You may be thinking to yourself that a bankruptcy attorney’s blog isn’t likely to recommend trying to file bankruptcy on your own, and you would be right. This isn’t about helping bankruptcy lawyers hold onto their clients, however — it’s advice from the Los Angeles Times’ consumer columnist David Lazarus.
A woman recently wrote in to his “Ask Laz” consumer question-and-answer column asking if there’s a cheap way to file for Chapter 7 bankruptcy. While a lawyer is not legally required in bankruptcy, the columnist stressed that experts don’t recommend going without one.
Filing for bankruptcy is a complicated process. You’ll be expected to fill out a series of schedules detailing your assets, expenditures and debts. These are legal forms that you’re swearing under oath are accurate, but they use terms and assumptions few people other than lawyers and accountants are familiar with. Moreover, you run the risk that you will miss a deadline, leave out a debt, incorrectly state the value of your assets, or make other costly mistakes.
In Chapter 7, you can have most of your debts wiped out, but some of your assets might be sold by a bankruptcy trustee to partially meet those obligations — and that could include your home and car, in some cases.

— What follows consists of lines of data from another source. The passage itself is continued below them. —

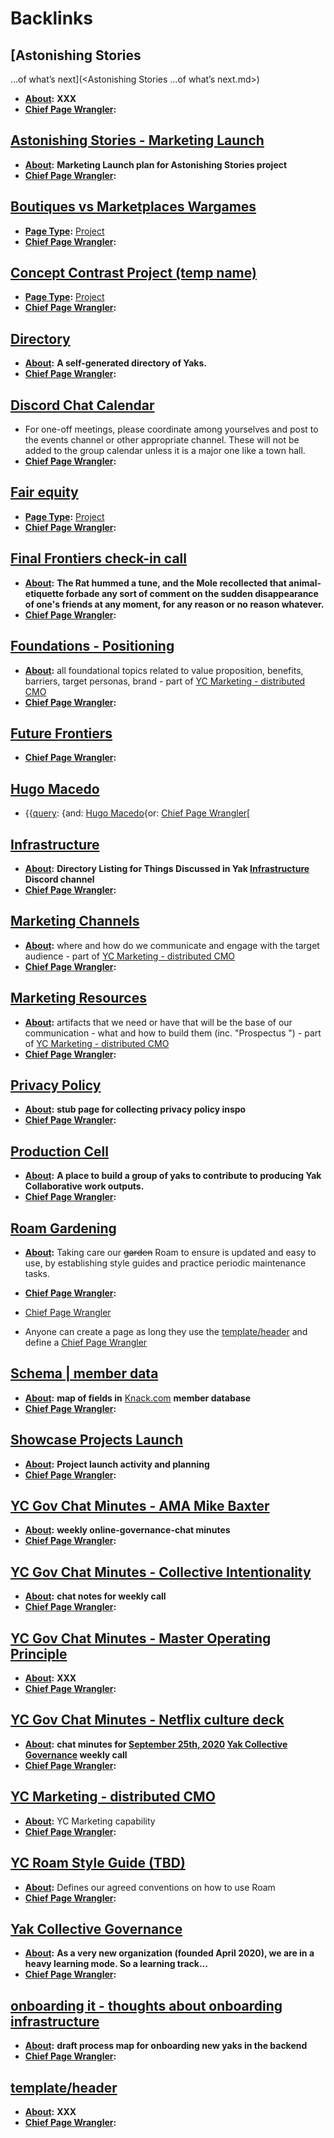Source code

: 
# Backlinks
## [Astonishing Stories
...of what’s next](<Astonishing Stories
...of what’s next.md>)
- **[About](<About.md>):** __XXX__
- **[Chief Page Wrangler](<Chief Page Wrangler.md>):**

## [Astonishing Stories - Marketing Launch](<Astonishing Stories - Marketing Launch.md>)
- **[About](<About.md>):** __Marketing Launch plan for Astonishing Stories project__
- **[Chief Page Wrangler](<Chief Page Wrangler.md>):**

## [Boutiques vs Marketplaces Wargames](<Boutiques vs Marketplaces Wargames.md>)
- **[Page Type](<Page Type.md>):** [Project](<Project.md>)
- **[Chief Page Wrangler](<Chief Page Wrangler.md>):**

## [Concept Contrast Project (temp name)](<Concept Contrast Project (temp name).md>)
- **[Page Type](<Page Type.md>):** [Project](<Project.md>)
- **[Chief Page Wrangler](<Chief Page Wrangler.md>):**

## [Directory](<Directory.md>)
- **[About](<About.md>):** __A self-generated directory of Yaks.__
- **[Chief Page Wrangler](<Chief Page Wrangler.md>):**

## [Discord Chat Calendar](<Discord Chat Calendar.md>)
- For one-off meetings, please coordinate among yourselves and post to the events channel or other appropriate channel. These will not be added to the group calendar unless it is a major one like a town hall.
- **[Chief Page Wrangler](<Chief Page Wrangler.md>):**

## [Fair equity  ](<Fair equity  .md>)
- **[Page Type](<Page Type.md>):** [Project](<Project.md>)
- **[Chief Page Wrangler](<Chief Page Wrangler.md>):**

## [Final Frontiers check-in call](<Final Frontiers check-in call.md>)
- **[About](<About.md>):** __The Rat hummed a tune, and the Mole recollected that animal-etiquette forbade any sort of comment on the sudden disappearance of one's friends at any moment, for any reason or no reason whatever.__
- **[Chief Page Wrangler](<Chief Page Wrangler.md>):**

## [Foundations - Positioning](<Foundations - Positioning.md>)
- **[About](<About.md>):** all foundational topics related to value proposition, benefits, barriers, target personas, brand - part of [YC Marketing - distributed CMO](<YC Marketing - distributed CMO.md>) 
- **[Chief Page Wrangler](<Chief Page Wrangler.md>):**

## [Future Frontiers](<Future Frontiers.md>)
- **[Chief Page Wrangler](<Chief Page Wrangler.md>):**

## [Hugo Macedo](<Hugo Macedo.md>)
- {{[query](<query.md>): {and: [Hugo Macedo](<Hugo Macedo.md>){or: [Chief Page Wrangler](<Chief Page Wrangler.md>)[

## [Infrastructure](<Infrastructure.md>)
- **[About](<About.md>):** __Directory Listing for Things Discussed in Yak [Infrastructure](<Infrastructure.md>) Discord channel__
- **[Chief Page Wrangler](<Chief Page Wrangler.md>):**

## [Marketing Channels](<Marketing Channels.md>)
- **[About](<About.md>):** where and how do we communicate and engage with the target audience - part of [YC Marketing - distributed CMO](<YC Marketing - distributed CMO.md>)
- **[Chief Page Wrangler](<Chief Page Wrangler.md>):**

## [Marketing Resources](<Marketing Resources.md>)
- **[About](<About.md>):** artifacts that we need or have that will be the base of our communication - what and how to build them (inc. "Prospectus ") - part of [YC Marketing - distributed CMO](<YC Marketing - distributed CMO.md>)
- **[Chief Page Wrangler](<Chief Page Wrangler.md>):**

## [Privacy Policy](<Privacy Policy.md>)
- **[About](<About.md>):** __stub page for collecting privacy policy inspo__
- **[Chief Page Wrangler](<Chief Page Wrangler.md>):**

## [Production Cell](<Production Cell.md>)
- **[About](<About.md>):** __A place to build a group of yaks to contribute to producing Yak Collaborative work outputs.__
- **[Chief Page Wrangler](<Chief Page Wrangler.md>):**

## [Roam Gardening](<Roam Gardening.md>)
- **[About](<About.md>):** Taking care our ~~garden~~ Roam to ensure is updated and easy to use, by establishing style guides and practice periodic maintenance tasks.
- **[Chief Page Wrangler](<Chief Page Wrangler.md>):**

- [Chief Page Wrangler](<Chief Page Wrangler.md>)

- Anyone can create a page as long they use the [template/header](<template/header.md>) and define a [Chief Page Wrangler](<Chief Page Wrangler.md>)

## [Schema | member data](<Schema | member data.md>)
- **[About](<About.md>):** __map of fields in__ [Knack.com](<Knack.com.md>) __member database__
- **[Chief Page Wrangler](<Chief Page Wrangler.md>):**

## [Showcase Projects Launch](<Showcase Projects Launch.md>)
- **[About](<About.md>):** __Project launch activity and planning__
- **[Chief Page Wrangler](<Chief Page Wrangler.md>):**

## [YC Gov Chat Minutes - AMA Mike Baxter](<YC Gov Chat Minutes - AMA Mike Baxter.md>)
- **[About](<About.md>):** __weekly online-governance-chat minutes__
- **[Chief Page Wrangler](<Chief Page Wrangler.md>):**

## [YC Gov Chat Minutes - Collective Intentionality](<YC Gov Chat Minutes - Collective Intentionality.md>)
- **[About](<About.md>):** __chat notes for weekly call__
- **[Chief Page Wrangler](<Chief Page Wrangler.md>):**

## [YC Gov Chat Minutes - Master Operating Principle](<YC Gov Chat Minutes - Master Operating Principle.md>)
- **[About](<About.md>):** __XXX__
- **[Chief Page Wrangler](<Chief Page Wrangler.md>):**

## [YC Gov Chat Minutes - Netflix culture deck](<YC Gov Chat Minutes - Netflix culture deck.md>)
- **[About](<About.md>):** __chat minutes for [September 25th, 2020](<September 25th, 2020.md>) [Yak Collective Governance](<Yak Collective Governance.md>) weekly call__
- **[Chief Page Wrangler](<Chief Page Wrangler.md>):**

## [YC Marketing - distributed CMO](<YC Marketing - distributed CMO.md>)
- **[About](<About.md>):** YC Marketing capability
- **[Chief Page Wrangler](<Chief Page Wrangler.md>):**

## [YC Roam Style Guide (TBD)](<YC Roam Style Guide (TBD).md>)
- **[About](<About.md>):** Defines our agreed conventions on how to use Roam
- **[Chief Page Wrangler](<Chief Page Wrangler.md>):**

## [Yak Collective Governance](<Yak Collective Governance.md>)
- **[About](<About.md>):** __As a very new organization (founded April 2020), we are in a heavy learning mode. So a learning track...__
- **[Chief Page Wrangler](<Chief Page Wrangler.md>):**

## [onboarding it - thoughts about onboarding infrastructure](<onboarding it - thoughts about onboarding infrastructure.md>)
- **[About](<About.md>):** __draft process map for onboarding new yaks in the backend__
- **[Chief Page Wrangler](<Chief Page Wrangler.md>):**

## [template/header](<template/header.md>)
- **[About](<About.md>):** __XXX__
- **[Chief Page Wrangler](<Chief Page Wrangler.md>):**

In Chapter 13, you’ll be expected to put together a reasonable plan to repay your debt over three to five years, with limited penalties and interest allowed. You could easily make mistakes that would cost you more than it should — or the court might reject your plan.
Even if you feel confident you can handle all that, you should know that there are numerous other rules you must follow, and violations could land you in contempt of court or even jail. For example, if you transfer assets to family members to protect them from the bankruptcy, you could be committing bankruptcy fraud.
All in all, good legal advice about bankruptcy is well worth the cost, and it may be more affordable than you think.